Is it possible some reviews aren’t included in the static archive on http://108.170.204.19/?
For example, I get 404 when trying to access http://108.170.204.19/D99750.
Cheers,
Florian
Is it possible some reviews aren’t included in the static archive on http://108.170.204.19/?
For example, I get 404 when trying to access http://108.170.204.19/D99750.
Cheers,
Florian
cc @MaskRay
We also can’t access the post-commit discussions on phab anymore (the rL and rG pages) - these redirect to the github commit so we’ve lost all the replies ![]()
I haven’t had time to crawl /rGxxx pages. (It took ~7 days even if I used 6 processes and the CPU cycles of Phabricator+MySQL were very high) before I went on vacation. For /rLxxx` pages, I think Phabricator instance has redirected them to rG or github long ago so the discussions have been lost for a long time.
We have now lost access to the Phabricator instance, therefore I cannot crawl the /rGxxx pages… I have asked whether the Phabricator instance can be opened temporarily even if just for our local area network, so that I can improve the archive, e.g. make some large pages smaller by not using ?large=true, archiving the missing differential pages.
Note, certain differentials and user profiles can be found on archive.org, e.g. https://web.archive.org/web/20231118021608/https://reviews.llvm.org/D70401 https://web.archive.org/web/20231004073648/https://reviews.llvm.org/p/MaskRay/
yeah so far i have been relying on archive.org to find all the patches that were pending review. It is not very reliable for all the patches though.
Specifically for, https://reviews.llvm.org/D99750 I’d ask @ABataev1 to add the patch on github for review.
I have collected differentials that are not “Closed” at
https://gist.githubusercontent.com/MaskRay/798de69eb9e7ec7c3e98507265dc5514/raw/
(The majority of differentials are “Closed” and not interesting.)
Newer libc++ differentials have the subscriber “libcxx-commits”. Hopefully this list can offer some help
% grep -m 3 'Needs Review.*libcxx-commits' differentials-not-closed.tsv
https://reviews.llvm.org/D52995 Needs Review [CMake] Fix the -nodefaultlibs check. cdavis5x libcxx-commits
https://reviews.llvm.org/D53127 Needs Review Fix missing defines in libc++abi when compiled against libgcc's arm unwind (follow-up of D42242) stefson libcxx-commits
https://reviews.llvm.org/D53796 Needs Review [libcxx] Use AS_NEEDED command for linker script inputs phosek libcxx-commits
Specifically for, https://reviews.llvm.org/D99750 I’d ask @ABataev1 to add the patch on github for review.
For differentials that failed to be crawled, I can try re-crawl them if I can access the Phabricator instance.
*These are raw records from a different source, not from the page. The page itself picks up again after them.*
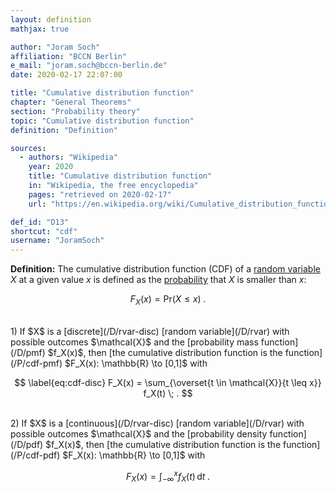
 ```yaml
---
layout: definition
mathjax: true

author: "Joram Soch"
affiliation: "BCCN Berlin"
e_mail: "joram.soch@bccn-berlin.de"
date: 2020-02-17 22:07:00

title: "Cumulative distribution function"
chapter: "General Theorems"
section: "Probability theory"
topic: "Cumulative distribution function"
definition: "Definition"

sources:
  - authors: "Wikipedia"
    year: 2020
    title: "Cumulative distribution function"
    in: "Wikipedia, the free encyclopedia"
    pages: "retrieved on 2020-02-17"
    url: "https://en.wikipedia.org/wiki/Cumulative_distribution_function#Definition"

def_id: "D13"
shortcut: "cdf"
username: "JoramSoch"
---
```



**Definition:** The cumulative distribution function (CDF) of a [random variable](/D/rvar) $X$ at a given value $x$ is defined as the [probability](/D/prob) that $X$ is smaller than $x$:

$$ \label{eq:cdf}
F_X(x) = \mathrm{Pr}(X \leq x) \; .
$$

<br>
1) If $X$ is a [discrete](/D/rvar-disc) [random variable](/D/rvar) with possible outcomes $\mathcal{X}$ and the [probability mass function](/D/pmf) $f_X(x)$, then [the cumulative distribution function is the function](/P/cdf-pmf) $F_X(x): \mathbb{R} \to [0,1]$ with

$$ \label{eq:cdf-disc}
F_X(x) = \sum_{\overset{t \in \mathcal{X}}{t \leq x}} f_X(t) \; .
$$

<br>
2) If $X$ is a [continuous](/D/rvar-disc) [random variable](/D/rvar) with possible outcomes $\mathcal{X}$ and the [probability density function](/D/pdf) $f_X(x)$, then [the cumulative distribution function is the function](/P/cdf-pdf) $F_X(x): \mathbb{R} \to [0,1]$ with

$$ \label{eq:cdf-cont}
F_X(x) = \int_{-\infty}^{x} f_X(t) \, \mathrm{d}t \; .
$$ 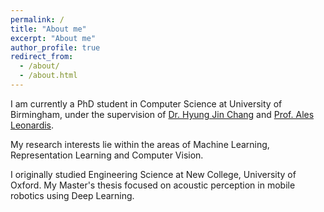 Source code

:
 ```yaml
---
permalink: /
title: "About me"
excerpt: "About me"
author_profile: true
redirect_from: 
  - /about/
  - /about.html
---
```


I am currently a PhD student in Computer Science at University of Birmingham, under the supervision of [Dr. Hyung Jin Chang](https://hyungjinchang.wordpress.com/) and [Prof. Ales Leonardis](https://www.cs.bham.ac.uk/~leonarda/).

My research interests lie within the areas of Machine Learning, Representation Learning and Computer Vision.

I originally studied Engineering Science at New College, University of Oxford. My Master's thesis focused on acoustic perception in mobile robotics using Deep Learning.

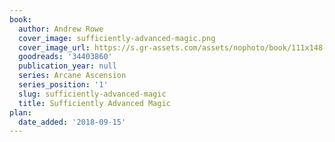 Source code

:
 ```yaml
---
book:
  author: Andrew Rowe
  cover_image: sufficiently-advanced-magic.png
  cover_image_url: https://s.gr-assets.com/assets/nophoto/book/111x148-bcc042a9c91a29c1d680899eff700a03.png
  goodreads: '34403860'
  publication_year: null
  series: Arcane Ascension
  series_position: '1'
  slug: sufficiently-advanced-magic
  title: Sufficiently Advanced Magic
plan:
  date_added: '2018-09-15'
---
```

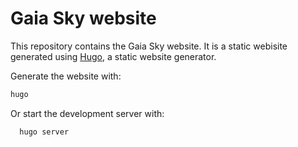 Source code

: # Gaia Sky website

This repository contains the Gaia Sky website. It is a static webisite generated using [Hugo](https://gohugo.io), a static website generator.

Generate the website with:

```bash
hugo
```

Or start the development server with:

```bash
  hugo server
```
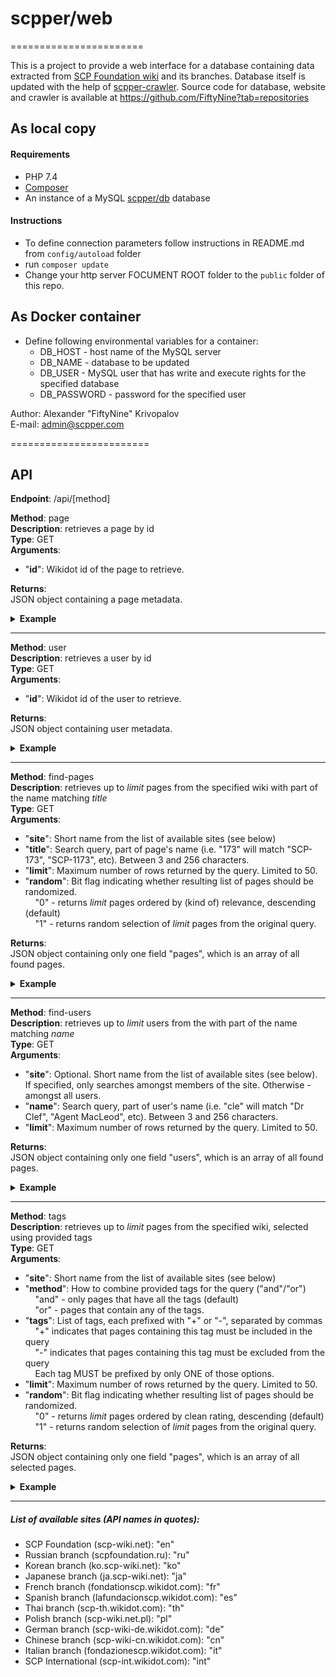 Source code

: # scpper/web
=======================

This is a project to provide a web interface for a database containing data extracted from [SCP Foundation wiki](http://www.scp-wiki.net/) and its branches.
Database itself is updated with the help of [scpper-crawler](https://github.com/FiftyNine/scpper-crawler).
Source code for database, website and crawler is available at https://github.com/FiftyNine?tab=repositories

## As local copy  
  #### Requirements
 - PHP 7.4
 - [Composer](https://getcomposer.org/download/)
 - An instance of a MySQL [scpper/db](https://github.com/FiftyNine/scpper-db) database
  #### Instructions
  - To define connection parameters follow instructions in README.md from `config/autoload` folder
  - run `composer update`
  - Change your http server FOCUMENT ROOT folder to the `public` folder of this repo.
## As Docker container
  - Define following environmental variables for a container:
    - DB_HOST - host name of the MySQL server
    - DB_NAME - database to be updated
    - DB_USER - MySQL user that has write and execute rights for the specified database
    - DB_PASSWORD - password for the specified user

Author: Alexander "FiftyNine" Krivopalov  
E-mail: admin@scpper.com

========================
## API

**Endpoint**: /api/[method]

**Method**: page  
**Description**: retrieves a page by id  
**Type**: GET  
**Arguments**:  
+ "**id**": Wikidot id of the page to retrieve.

**Returns**:  
JSON object containing a page metadata.

<details>
  <summary><b>Example</b></summary>
<p>
  
**Request**:
```
/api/page?id=13327521
```
Selects a page with WikidotId = 13327521 (SCP-1981 - "RONALD REAGAN CUT UP WHILE TALKING")

**Response**:
```json
{  
   "id":13327521,
   "site":"http:\/\/scp-wiki.wikidot.com",
   "name":"scp-1981",
   "title":"SCP-1981",
   "altTitle":"\u0022RONALD REAGAN CUT UP WHILE TALKING\u0022",
   "status":"Original",
   "kind":"SCP",
   "creationDate":{  
      "date":"2012-05-14 05:44:15.000000",
      "timezone_type":3,
      "timezone":"America\/New_York"
   },
   "rating":1120,
   "cleanRating":1117,
   "contributorRating":221,
   "adjustedRating":767,
   "wilsonScore":0.96292048692703,
   "rank":6,
   "authors":[  
      {  
         "id":389284,
         "user":"Digiwizzard",
         "role":"Author"
      }
   ],
  "deleted":false
}
```
</p>
</details>

---

**Method**: user  
**Description**: retrieves a user by id  
**Type**: GET  
**Arguments**:  
+ "**id**": Wikidot id of the user to retrieve.

**Returns**:  
JSON object containing user metadata.

<details>
  <summary><b>Example</b></summary>
<p>
  
**Request**:
```
/api/user?id=224440
```
Selects a user with WikidotId = 224440 (TheDuckman)

**Response**:
```json
{  
   "id":224440,
   "name":"theduckman",
   "displayName":"TheDuckman",
   "deleted":0,
   "activity":{  
      "en":{  
         "votes":2613,
         "revisions":1049,
         "pages":67,
         "lastActive":{  
            "date":"2017-02-07 13:10:45.000000",
            "timezone_type":3,
            "timezone":"America\/New_York"
         },
         "member":{  
            "date":"2008-10-19 17:17:07.000000",
            "timezone_type":3,
            "timezone":"America\/New_York"
         },
         "highestRating":922,
         "totalRating":"8442"
      },
      "fr":{  
         "votes":1,
         "revisions":0,
         "pages":0,
         "lastActive":{  
            "date":"2015-05-23 00:00:00.000000",
            "timezone_type":3,
            "timezone":"America\/New_York"
         },
         "member":{  
            "date":"2013-01-25 11:57:36.000000",
            "timezone_type":3,
            "timezone":"America\/New_York"
         },
         "highestRating":null,
         "totalRating":null
      },
      "ru":{  
         "votes":0,
         "revisions":0,
         "pages":0,
         "lastActive":null,
         "member":{  
            "date":"2011-09-15 02:47:19.000000",
            "timezone_type":3,
            "timezone":"America\/New_York"
         },
         "highestRating":null,
         "totalRating":null
      }
   }
}
```
</p>
</details>

---

**Method**: find-pages  
**Description**: retrieves up to *limit* pages from the specified wiki with part of the name matching *title*  
**Type**: GET  
**Arguments**:  
+ "**site**": Short name from the list of available sites (see below)  
+ "**title**": Search query, part of page's name (i.e. "173" will match "SCP-173", "SCP-1173", etc). Between 3 and 256 characters. 
+ "**limit**": Maximum number of rows returned by the query. Limited to 50.  
+ "**random**": Bit flag indicating whether resulting list of pages should be randomized.  
&nbsp;&nbsp;&nbsp;&nbsp;"0" - returns *limit* pages ordered by (kind of) relevance, descending (default)  
&nbsp;&nbsp;&nbsp;&nbsp;"1" - returns random selection of *limit* pages from the original query.  

**Returns**:  
JSON object containing only one field "pages", which is an array of all found pages.

<details>
  <summary><b>Example</b></summary>
<p>
  
**Request**:
```
/api/find-pages?site=en&title=king&limit=2&random=1
```
Randomly selects from the english wiki up to 2 pages which have "king" in their title or alternative title.

**Response**:
```json
{  
   "pages":[  
      {  
         "id":13327521,
         "site":"http:\/\/scp-wiki.wikidot.com",
         "name":"scp-1981",
         "title":"SCP-1981",
         "altTitle":"\u0022RONALD REAGAN CUT UP WHILE TALKING\u0022",
         "status":"Original",
         "kind":"SCP",
         "creationDate":{  
            "date":"2012-05-14 05:44:15.000000",
            "timezone_type":3,
            "timezone":"America\/New_York"
         },
         "rating":1120,
         "cleanRating":1117,
         "contributorRating":221,
         "adjustedRating":767,
         "wilsonScore":0.96292048692703,
         "rank":6,
         "authors":[  
            {  
               "id":389284,
               "user":"Digiwizzard",
               "role":"Author"
            }
         ]
      },
      {  
         "id":3222822,
         "site":"http:\/\/scp-wiki.wikidot.com",
         "name":"scp-701",
         "title":"SCP-701",
         "altTitle":"The Hanged King\u0027s Tragedy",
         "status":"Original",
         "kind":"SCP",
         "creationDate":{  
            "date":"2009-03-27 08:25:19.000000",
            "timezone_type":3,
            "timezone":"America\/New_York"
         },
         "rating":686,
         "cleanRating":682,
         "contributorRating":162,
         "adjustedRating":523,
         "wilsonScore":0.96553260087967,
         "rank":29,
         "authors":[  
            {  
               "id":298351,
               "user":"tinwatchman",
               "role":"Author"
            }
         ]
      }
   ]
}
```
</p>
</details>

---

**Method**: find-users  
**Description**: retrieves up to *limit* users from the with part of the name matching *name*  
**Type**: GET  
**Arguments**:  
+ "**site**": Optional. Short name from the list of available sites (see below). If specified, only searches amongst members of the site. Otherwise - amongst all users.
+ "**name**": Search query, part of user's name (i.e. "cle" will match "Dr Clef", "Agent MacLeod", etc). Between 3 and 256 characters. 
+ "**limit**": Maximum number of rows returned by the query. Limited to 50.  

**Returns**:  
JSON object containing only one field "users", which is an array of all found pages.

<details>
  <summary><b>Example</b></summary>
<p>
  
**Request**:
```
/api/find-users?site=en&name=gene&limit=1
```
Selects a member of the english wiki who has "gene" in their name

**Response**:
```json
{  
   "users":[  
      {  
         "id":634139,
         "name":"gene-r",
         "displayName":"Gene R",
         "deleted":0,
         "activity":{  
            "en":{  
               "votes":245,
               "revisions":212,
               "pages":13,
               "lastActive":{  
                  "date":"2017-02-07 13:10:20.000000",
                  "timezone_type":3,
                  "timezone":"America\/New_York"
               },
               "member":{  
                  "date":"2011-05-06 22:54:36.000000",
                  "timezone_type":3,
                  "timezone":"America\/New_York"
               },
               "highestRating":168,
               "totalRating":"866"
            },
            "ru":{  
               "votes":768,
               "revisions":7673,
               "pages":636,
               "lastActive":{  
                  "date":"2016-09-21 19:51:58.000000",
                  "timezone_type":3,
                  "timezone":"America\/New_York"
               },
               "member":{  
                  "date":"2010-11-29 00:43:58.000000",
                  "timezone_type":3,
                  "timezone":"America\/New_York"
               },
               "highestRating":155,
               "totalRating":"10666"
            }
         }
      }
   ]
}
```
</p>
</details>

---

**Method**: tags  
**Description**: retrieves up to *limit* pages from the specified wiki, selected using provided tags  
**Type**: GET  
**Arguments**:  
+ "**site**": Short name from the list of available sites (see below)  
+ "**method**": How to combine provided tags for the query ("and"/"or")     
&nbsp;&nbsp;&nbsp;&nbsp;"and" - only pages that have all the tags (default)  
&nbsp;&nbsp;&nbsp;&nbsp;"or" - pages that contain any of the tags.  
+ "**tags**": List of tags, each prefixed with "+" or "-", separated by commas  
&nbsp;&nbsp;&nbsp;&nbsp;"+" indicates that pages containing this tag must be included in the query  
&nbsp;&nbsp;&nbsp;&nbsp;"-" indicates that pages containing this tag must be excluded from the query  
&nbsp;&nbsp;&nbsp;&nbsp;Each tag MUST be prefixed by only ONE of those options.  
+ "**limit**": Maximum number of rows returned by the query. Limited to 50.  
+ "**random**": Bit flag indicating whether resulting list of pages should be randomized.  
&nbsp;&nbsp;&nbsp;&nbsp;"0" - returns *limit* pages ordered by clean rating, descending (default)  
&nbsp;&nbsp;&nbsp;&nbsp;"1" - returns random selection of *limit* pages from the original query.  

**Returns**:  
JSON object containing only one field "pages", which is an array of all selected pages.

<details>
  <summary><b>Example</b></summary>
<p>
  
**Request**:
```
/api/tags?site=en&method=and&tags=%2Bscp%2C%2Bmemetic%2C-joke&limit=2&random=1
```
Randomly selects from the english wiki up to 2 pages that have both tags "scp" and "memetic", but DO NOT have a "joke" tag

**Response**:
```json
{  
   "pages":[  
      {  
         "id":3222822,
         "site":"http:\/\/scp-wiki.wikidot.com",
         "name":"scp-701",
         "title":"SCP-701",
         "altTitle":"The Hanged King\u0027s Tragedy",
         "status":"Original",
         "kind":"SCP",
         "creationDate":{  
            "date":"2009-03-27 08:25:19.000000",
            "timezone_type":3,
            "timezone":"America\/New_York"
         },
         "rating":819,
         "cleanRating":813,
         "contributorRating":181,
         "adjustedRating":349,
         "wilsonScore":0.96673589944839,
         "rank":29,
         "authors":[  
            {  
               "user":"tinwatchman",
               "role":"Author"
            }
         ]
      },
      {  
         "id":12947495,
         "site":"http:\/\/scp-wiki.wikidot.com",
         "name":"scp-1893",
         "title":"SCP-1893",
         "altTitle":"The Minotaur\u0027s Tale",
         "status":"Original",
         "kind":"SCP",
         "creationDate":{  
            "date":"2012-03-17 22:35:44.000000",
            "timezone_type":3,
            "timezone":"America\/New_York"
         },
         "rating":736,
         "cleanRating":732,
         "contributorRating":165,
         "adjustedRating":286,
         "wilsonScore":0.96474659442902,
         "rank":39,
         "authors":[  
            {  
               "user":"Eskobar",
               "role":"Author"
            }
         ]
      }
   ]
}
```
</p>
</details>  

---

##### List of available sites (API names in quotes):  
+ SCP Foundation (scp-wiki.net):                  "en"  
+ Russian branch (scpfoundation.ru):              "ru"  
+ Korean branch (ko.scp-wiki.net):                "ko"  
+ Japanese branch (ja.scp-wiki.net):              "ja"  
+ French branch (fondationscp.wikidot.com):       "fr"  
+ Spanish branch (lafundacionscp.wikidot.com):    "es"  
+ Thai branch (scp-th.wikidot.com):               "th"  
+ Polish branch (scp-wiki.net.pl):                "pl"  
+ German branch (scp-wiki-de.wikidot.com):        "de"  
+ Chinese branch (scp-wiki-cn.wikidot.com):       "cn"  
+ Italian branch (fondazionescp.wikidot.com):     "it"  
+ SCP International (scp-int.wikidot.com):        "int"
For now, archive.org is the best bet (but it doesn’t index all differentials…)
It looks like https://reviews.llvm.org/D149573 was missed from the previous crawl. This is an important review that has been going on for quite some time. It doesn’t appear in the previously linked “not closed” gist either. Its single capture on archive.org is outdated as well.
Was any communication sent at all about Phabricator transitioning to a static archive site? Or that email support was being discontinued? I’m very disappointed in how this was handled. ![]()
Even if new patches could not be posted I think there was still a lot of useful information within Phabricator. I think having some of the other functionality like being able to search for patches was still useful. I agree about the last sentence.
Among D1~D159553, there were 1669 missing differentials in my first round of crawling. These differentials might be deleted by the author, had a permission error (the author did it make it publicly readable), or the crawler had an error (a failed emulated button click).
The number of truly missing differentials is about 759. Among them, 184 differentials have a state other than “Closed”.
It seems that the Phabricator machine is up.
By changing my /etc/hosts, I managed to crawl missing pages (such as https://reviews.llvm.org/D99750 https://reviews.llvm.org/D149573) for the read-only archive (current reviews.llvm.org). https://gist.githubusercontent.com/MaskRay/798de69eb9e7ec7c3e98507265dc5514/raw/ has been updated.
Some differentials, such as ⚙ D144999 [Clang][MC][MachO]Only emits compact-unwind format for "canonical" personality symbols. For the rest, use DWARFs., have a modal dialog like Failed to load file data for changeset ("PHID-FILE-6vzxx7brvn3xup3gjn7g"). I think we need some javascript hack to remove it…
Crawler change (GitHub - MaskRay/llvm-phabricator-archive)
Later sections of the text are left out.